» Material shown:
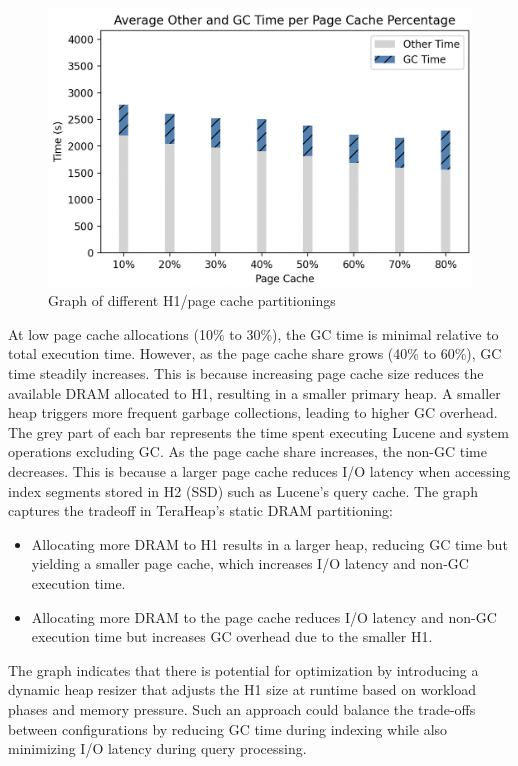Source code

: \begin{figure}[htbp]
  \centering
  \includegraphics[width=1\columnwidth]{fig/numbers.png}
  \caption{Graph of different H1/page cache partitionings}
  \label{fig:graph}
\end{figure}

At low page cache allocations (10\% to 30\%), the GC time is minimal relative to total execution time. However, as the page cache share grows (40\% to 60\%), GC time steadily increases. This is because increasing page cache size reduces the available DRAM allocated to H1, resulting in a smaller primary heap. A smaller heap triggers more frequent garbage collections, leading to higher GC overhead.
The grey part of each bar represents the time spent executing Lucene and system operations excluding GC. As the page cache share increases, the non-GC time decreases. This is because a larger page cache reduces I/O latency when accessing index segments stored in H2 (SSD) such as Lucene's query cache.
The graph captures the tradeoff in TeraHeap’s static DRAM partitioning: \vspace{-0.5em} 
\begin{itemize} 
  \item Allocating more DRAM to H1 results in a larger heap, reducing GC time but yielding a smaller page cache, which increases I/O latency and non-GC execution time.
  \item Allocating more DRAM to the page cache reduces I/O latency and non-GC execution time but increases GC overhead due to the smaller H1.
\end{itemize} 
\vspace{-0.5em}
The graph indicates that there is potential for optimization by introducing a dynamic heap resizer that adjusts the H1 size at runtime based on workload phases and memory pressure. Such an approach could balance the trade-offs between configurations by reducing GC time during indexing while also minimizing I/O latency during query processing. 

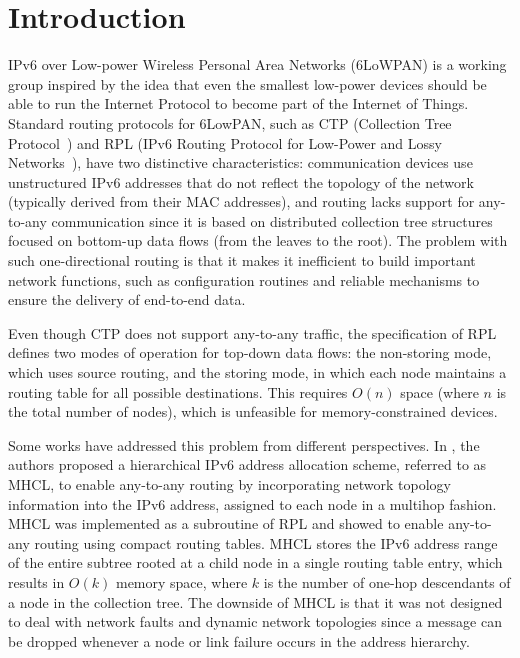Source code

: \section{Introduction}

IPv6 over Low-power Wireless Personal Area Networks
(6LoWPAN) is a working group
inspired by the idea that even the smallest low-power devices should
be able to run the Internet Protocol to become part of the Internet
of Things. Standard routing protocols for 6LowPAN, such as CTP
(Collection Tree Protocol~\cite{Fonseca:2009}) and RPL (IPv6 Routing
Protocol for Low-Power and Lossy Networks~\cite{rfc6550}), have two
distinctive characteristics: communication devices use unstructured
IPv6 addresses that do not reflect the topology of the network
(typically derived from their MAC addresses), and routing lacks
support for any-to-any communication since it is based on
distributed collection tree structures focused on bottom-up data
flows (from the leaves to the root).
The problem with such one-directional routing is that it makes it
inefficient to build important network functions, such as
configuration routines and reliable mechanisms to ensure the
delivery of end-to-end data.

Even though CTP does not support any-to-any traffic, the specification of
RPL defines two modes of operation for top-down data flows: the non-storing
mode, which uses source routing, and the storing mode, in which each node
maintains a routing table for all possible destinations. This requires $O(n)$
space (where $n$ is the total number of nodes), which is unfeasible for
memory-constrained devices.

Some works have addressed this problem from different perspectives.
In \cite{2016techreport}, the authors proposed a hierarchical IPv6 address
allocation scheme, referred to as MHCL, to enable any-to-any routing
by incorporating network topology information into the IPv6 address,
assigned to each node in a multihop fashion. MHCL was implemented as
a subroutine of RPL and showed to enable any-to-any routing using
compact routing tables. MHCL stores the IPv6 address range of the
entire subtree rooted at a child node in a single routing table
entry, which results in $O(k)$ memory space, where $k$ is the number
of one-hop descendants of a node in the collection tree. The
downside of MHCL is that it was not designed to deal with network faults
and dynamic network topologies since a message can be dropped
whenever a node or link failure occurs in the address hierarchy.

» What you will do:
All lines above holding the word "topology" make up the answer; copy each one.

» Answer box:
IPv6 addresses that do not reflect the topology of the network
by incorporating network topology information into the IPv6 address,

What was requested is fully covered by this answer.